Though I discovered plasTeX a few months ago, I finally decided to play around with it some more this week, when I wasn’t feeling like working too much. So I decided to convert my CV from html to latex, so I can have both pretty pdf and html versions. So now I will update my CV only in latex, which is much nicer to write than html anyways.

To get both a pdf and an html version, this is what I do:

pdflatex cv
plastex -c cv.cfg cv
tidy --show-body-only true -asxhtml -utf8 -wrap 78 -indent cv/index.html > cv/index2.html

It took me awhile to figure out the syntax of the plasTeX config file. It is possible to specify these things on the command line, but I got tired of having too many things on the command line. The trick is that the plasTeX options are divided up into different sections. The sec-num-depth option, which tells plasTeX how many section levels deep to number, is in the document option section, while the split-level option is in the files section. The split-level option tells plasTeX how many different html pages to make. For my CV, I only wanted one. My plastex config file looks like:

[document]
sec-num-depth = 0
[files]
split-level = 0

Though plasTeX is pretty nice, there are 3 complaints I still have. One is that it uses <h1> tags for \section, which I can understand, but there is a long tradition in the web of having only one <h1> tag per page, which usually holds the title of the page.

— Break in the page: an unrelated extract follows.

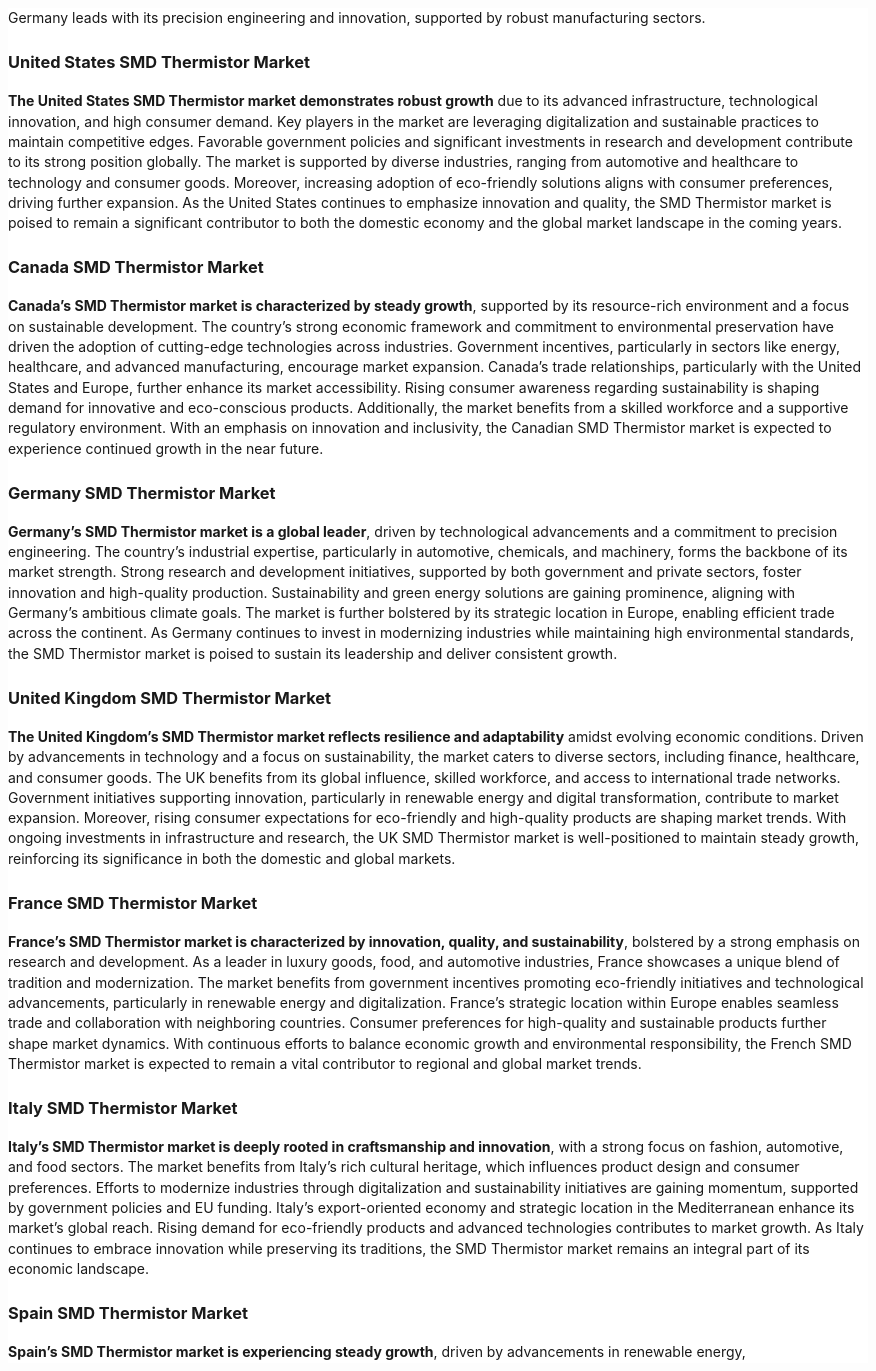 Germany leads with its precision engineering and innovation, supported by robust manufacturing sectors.</span></em></p></blockquote><h3><strong>United States SMD Thermistor Market</strong></h3><p><strong>The United States SMD Thermistor market demonstrates robust growth</strong> due to its advanced infrastructure, technological innovation, and high consumer demand. Key players in the market are leveraging digitalization and sustainable practices to maintain competitive edges. Favorable government policies and significant investments in research and development contribute to its strong position globally. The market is supported by diverse industries, ranging from automotive and healthcare to technology and consumer goods. Moreover, increasing adoption of eco-friendly solutions aligns with consumer preferences, driving further expansion. As the United States continues to emphasize innovation and quality, the SMD Thermistor market is poised to remain a significant contributor to both the domestic economy and the global market landscape in the coming years.</p><h3><strong>Canada SMD Thermistor Market</strong></h3><p><strong>Canada&rsquo;s SMD Thermistor market is characterized by steady growth</strong>, supported by its resource-rich environment and a focus on sustainable development. The country&rsquo;s strong economic framework and commitment to environmental preservation have driven the adoption of cutting-edge technologies across industries. Government incentives, particularly in sectors like energy, healthcare, and advanced manufacturing, encourage market expansion. Canada&rsquo;s trade relationships, particularly with the United States and Europe, further enhance its market accessibility. Rising consumer awareness regarding sustainability is shaping demand for innovative and eco-conscious products. Additionally, the market benefits from a skilled workforce and a supportive regulatory environment. With an emphasis on innovation and inclusivity, the Canadian SMD Thermistor market is expected to experience continued growth in the near future.</p><h3><strong>Germany SMD Thermistor Market</strong></h3><p><strong>Germany&rsquo;s SMD Thermistor market is a global leader</strong>, driven by technological advancements and a commitment to precision engineering. The country&rsquo;s industrial expertise, particularly in automotive, chemicals, and machinery, forms the backbone of its market strength. Strong research and development initiatives, supported by both government and private sectors, foster innovation and high-quality production. Sustainability and green energy solutions are gaining prominence, aligning with Germany&rsquo;s ambitious climate goals. The market is further bolstered by its strategic location in Europe, enabling efficient trade across the continent. As Germany continues to invest in modernizing industries while maintaining high environmental standards, the SMD Thermistor market is poised to sustain its leadership and deliver consistent growth.</p><h3><strong>United Kingdom SMD Thermistor Market</strong></h3><p><strong>The United Kingdom&rsquo;s SMD Thermistor market reflects resilience and adaptability</strong> amidst evolving economic conditions. Driven by advancements in technology and a focus on sustainability, the market caters to diverse sectors, including finance, healthcare, and consumer goods. The UK benefits from its global influence, skilled workforce, and access to international trade networks. Government initiatives supporting innovation, particularly in renewable energy and digital transformation, contribute to market expansion. Moreover, rising consumer expectations for eco-friendly and high-quality products are shaping market trends. With ongoing investments in infrastructure and research, the UK SMD Thermistor market is well-positioned to maintain steady growth, reinforcing its significance in both the domestic and global markets.</p><h3><strong>France SMD Thermistor Market</strong></h3><p><strong>France&rsquo;s SMD Thermistor market is characterized by innovation, quality, and sustainability</strong>, bolstered by a strong emphasis on research and development. As a leader in luxury goods, food, and automotive industries, France showcases a unique blend of tradition and modernization. The market benefits from government incentives promoting eco-friendly initiatives and technological advancements, particularly in renewable energy and digitalization. France&rsquo;s strategic location within Europe enables seamless trade and collaboration with neighboring countries. Consumer preferences for high-quality and sustainable products further shape market dynamics. With continuous efforts to balance economic growth and environmental responsibility, the French SMD Thermistor market is expected to remain a vital contributor to regional and global market trends.</p><h3><strong>Italy SMD Thermistor Market</strong></h3><p><strong>Italy&rsquo;s SMD Thermistor market is deeply rooted in craftsmanship and innovation</strong>, with a strong focus on fashion, automotive, and food sectors. The market benefits from Italy&rsquo;s rich cultural heritage, which influences product design and consumer preferences. Efforts to modernize industries through digitalization and sustainability initiatives are gaining momentum, supported by government policies and EU funding. Italy&rsquo;s export-oriented economy and strategic location in the Mediterranean enhance its market&rsquo;s global reach. Rising demand for eco-friendly products and advanced technologies contributes to market growth. As Italy continues to embrace innovation while preserving its traditions, the SMD Thermistor market remains an integral part of its economic landscape.</p><h3><strong>Spain SMD Thermistor Market</strong></h3><p><strong>Spain&rsquo;s SMD Thermistor market is experiencing steady growth</strong>, driven by advancements in renewable energy,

PlasTeX does have the ability to use different themes, so there might be a way to change this with a theme, but I haven’t figured that out yet. For the time being, I simply used \subsection tags instead.

My second complaint about plasTeX is that it doesn’t do any nice formatting of the html like indenting or line-wrapping. That is only a minor complaint though, since I can simply run it through htmltidy (as in the code above).

My third complaint is that plasTeX puts everything inside a <td> or <li> inside a <p>, which seems very strange to me, and creates some ugly formatting, so I used some CSS tricks to basically take away the standard effects of <p> tags inside these:

td > p {margin:0;padding:0;}
li > p {margin:0;padding:0;}

I am not completely finished yet, but you can check out the html and pdf results in: my new CV.